And to me that's intolerable. We're using mass incarceration to devastate
communities. There are places in this state and across the country where 40 to
50% of the men of color are in jail, or in prison, or on probation and parole;
which is a permanent lifetime ban from certain kinds of opportunities. We've
used the politics of fear and anger to do some really devastating things to
children. My work has focused a lot on kids prosecuted as adults, children
sentenced to die in prison. The United States is the only country in the world
that has condemned thirteen-year-old children to die in prison--life in prison
without parole. Seventy percent of those kids thirteen and fourteen are
African-American or Latino. And to me that represents again this institutional
00:14:00threat, this barrier to full and fair participation in the society. And so our
project is really aimed at giving voice to this lens, and then kind of trying to
educate people about historical realities with a goal of engaging people more
deeply. We don't want people to just know about lynching or the Civil Rights
Movement. We want them to understand the trauma, the injury. We're about to
publish a calendar. It's our first kind of publication in our Race and Poverty
Project, and it's a calendar that documents the African-American experience; but
it's not a calendar that celebrates black achievement. It's not about the first
African-American to do this, or the first African-American to do that. It's a
calendar that documents the oppression and the violence and the barriers that
have been constructed to limit African-American achievements. It talks about
00:15:00lynchings. It talks about the laws that were passed that insisted on racial
hierarchy. It talks about the struggle to actually overcome slavery. It talks
about resistance to Civil Rights. It talks about all of the structural and
personal barriers that African-Americans have had to confront, and it asks us to
not simply remember the success and the achievement but to remember the
ugliness, the pain, the anguish, the violence, the despair. Because if we don't
understand that part we'll misperceive what the Civil Rights experience--what
the history--is really about. And I'm hoping we can do that in other areas where
we're very interested in actually examining the rule, the role of the law as a
project with lawyers and people who have done legal reform. Very few people
appreciate that bias and discrimination--bigotry and racial hierarchy--warrant
00:16:00personal attitudes in the movies and in our current culture. We like to reduce
these problems to a handful of bad actors. We love to prosecute Klu Klux Klan
members and extremists as the face of racial bigotry. When in fact, the face of
racial bigotry were ordinary citizens--legislators, judges, city council
members, ministers--who bought into a construct of racial hierarchy and
acculturated to it, socialized to it, even made their religious faiths and
values accommodating. And until we understand that, I don't think we actually
get how big a problem this was. And so we like talking about the laws that were
passed to construct this kind of racial hierarchy. At the Institute here you
have the ordinances that were passed. I think that's really important for people
to appreciate. It wasn't some mean white person down the street that wouldn't
00:17:00let black people do X and Y. This was a system. It was a system that had been
passed down over decades, and so we're putting out reports about this
relationship between race and the law. We're doing some things that are designed
to engage the people in various communities around some of these issues.

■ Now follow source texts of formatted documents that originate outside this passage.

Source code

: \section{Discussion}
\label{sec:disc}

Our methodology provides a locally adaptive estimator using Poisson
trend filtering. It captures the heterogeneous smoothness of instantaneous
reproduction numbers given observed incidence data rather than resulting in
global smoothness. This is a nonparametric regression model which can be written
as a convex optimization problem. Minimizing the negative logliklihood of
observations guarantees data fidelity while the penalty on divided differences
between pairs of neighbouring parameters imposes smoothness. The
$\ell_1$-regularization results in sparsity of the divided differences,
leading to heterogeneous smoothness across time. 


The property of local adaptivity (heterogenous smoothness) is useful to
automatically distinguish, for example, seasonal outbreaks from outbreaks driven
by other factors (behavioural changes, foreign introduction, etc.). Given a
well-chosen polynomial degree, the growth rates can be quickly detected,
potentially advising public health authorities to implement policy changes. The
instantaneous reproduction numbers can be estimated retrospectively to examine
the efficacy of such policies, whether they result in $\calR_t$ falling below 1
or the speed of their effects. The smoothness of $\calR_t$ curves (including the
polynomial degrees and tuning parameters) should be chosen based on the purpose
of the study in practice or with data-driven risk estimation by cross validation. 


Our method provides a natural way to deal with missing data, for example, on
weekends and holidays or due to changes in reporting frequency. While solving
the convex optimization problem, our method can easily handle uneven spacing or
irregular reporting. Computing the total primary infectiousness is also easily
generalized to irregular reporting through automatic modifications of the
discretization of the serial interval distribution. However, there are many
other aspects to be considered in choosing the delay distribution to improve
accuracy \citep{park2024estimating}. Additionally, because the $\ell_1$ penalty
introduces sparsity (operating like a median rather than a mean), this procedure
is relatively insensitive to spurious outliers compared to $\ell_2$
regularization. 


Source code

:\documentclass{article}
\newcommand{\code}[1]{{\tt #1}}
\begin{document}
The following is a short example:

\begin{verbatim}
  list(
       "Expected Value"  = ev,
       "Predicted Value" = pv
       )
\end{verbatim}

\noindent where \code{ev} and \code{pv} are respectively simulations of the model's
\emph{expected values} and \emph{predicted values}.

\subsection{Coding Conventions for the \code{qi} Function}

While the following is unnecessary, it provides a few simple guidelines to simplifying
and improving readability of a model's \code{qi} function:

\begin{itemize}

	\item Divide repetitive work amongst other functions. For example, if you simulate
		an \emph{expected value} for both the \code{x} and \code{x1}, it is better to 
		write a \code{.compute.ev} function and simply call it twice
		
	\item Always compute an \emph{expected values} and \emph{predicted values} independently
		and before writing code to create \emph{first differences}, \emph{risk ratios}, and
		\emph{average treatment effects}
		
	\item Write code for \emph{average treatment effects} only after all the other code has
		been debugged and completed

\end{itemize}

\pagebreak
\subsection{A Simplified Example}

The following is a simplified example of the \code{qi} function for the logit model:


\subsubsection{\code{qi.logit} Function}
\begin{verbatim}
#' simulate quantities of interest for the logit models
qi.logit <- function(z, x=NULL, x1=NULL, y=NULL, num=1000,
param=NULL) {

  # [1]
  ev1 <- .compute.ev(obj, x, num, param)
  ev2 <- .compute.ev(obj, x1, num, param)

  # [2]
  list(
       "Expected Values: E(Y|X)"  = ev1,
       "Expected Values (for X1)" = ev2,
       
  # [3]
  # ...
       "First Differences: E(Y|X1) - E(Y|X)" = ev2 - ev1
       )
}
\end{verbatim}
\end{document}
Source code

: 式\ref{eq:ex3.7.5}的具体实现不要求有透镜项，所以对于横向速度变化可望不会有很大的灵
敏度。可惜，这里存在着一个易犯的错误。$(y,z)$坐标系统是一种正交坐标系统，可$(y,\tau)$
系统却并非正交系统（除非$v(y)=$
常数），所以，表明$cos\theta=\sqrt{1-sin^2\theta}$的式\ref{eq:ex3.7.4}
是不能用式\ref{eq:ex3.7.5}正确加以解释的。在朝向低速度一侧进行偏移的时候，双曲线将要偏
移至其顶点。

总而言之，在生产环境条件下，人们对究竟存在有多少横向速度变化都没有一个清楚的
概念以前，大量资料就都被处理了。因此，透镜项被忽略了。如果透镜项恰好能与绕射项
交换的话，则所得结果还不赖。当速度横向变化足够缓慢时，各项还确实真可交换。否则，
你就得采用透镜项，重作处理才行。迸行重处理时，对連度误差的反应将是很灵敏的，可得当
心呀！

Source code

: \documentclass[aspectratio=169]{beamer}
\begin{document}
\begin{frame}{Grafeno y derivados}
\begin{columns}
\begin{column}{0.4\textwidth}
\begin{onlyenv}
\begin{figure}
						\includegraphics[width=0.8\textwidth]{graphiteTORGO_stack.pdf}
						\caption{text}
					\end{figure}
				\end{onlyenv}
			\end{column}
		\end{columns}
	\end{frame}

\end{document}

Because
of our work in the death penalty area, we're very interested in the use of
lethal violence as an expression of cultural norms, social norms that have
racial implications. And so we're very interested in lynching, and one of our
hopes is to actually begin talking about monuments and memorializing lynching
sites. And we want people to appreciate the proximity between these horrific
acts of gross human rights violations--mass violence, mass torture--that were
00:18:00committed in these communities all around us. We have no consciousness about it.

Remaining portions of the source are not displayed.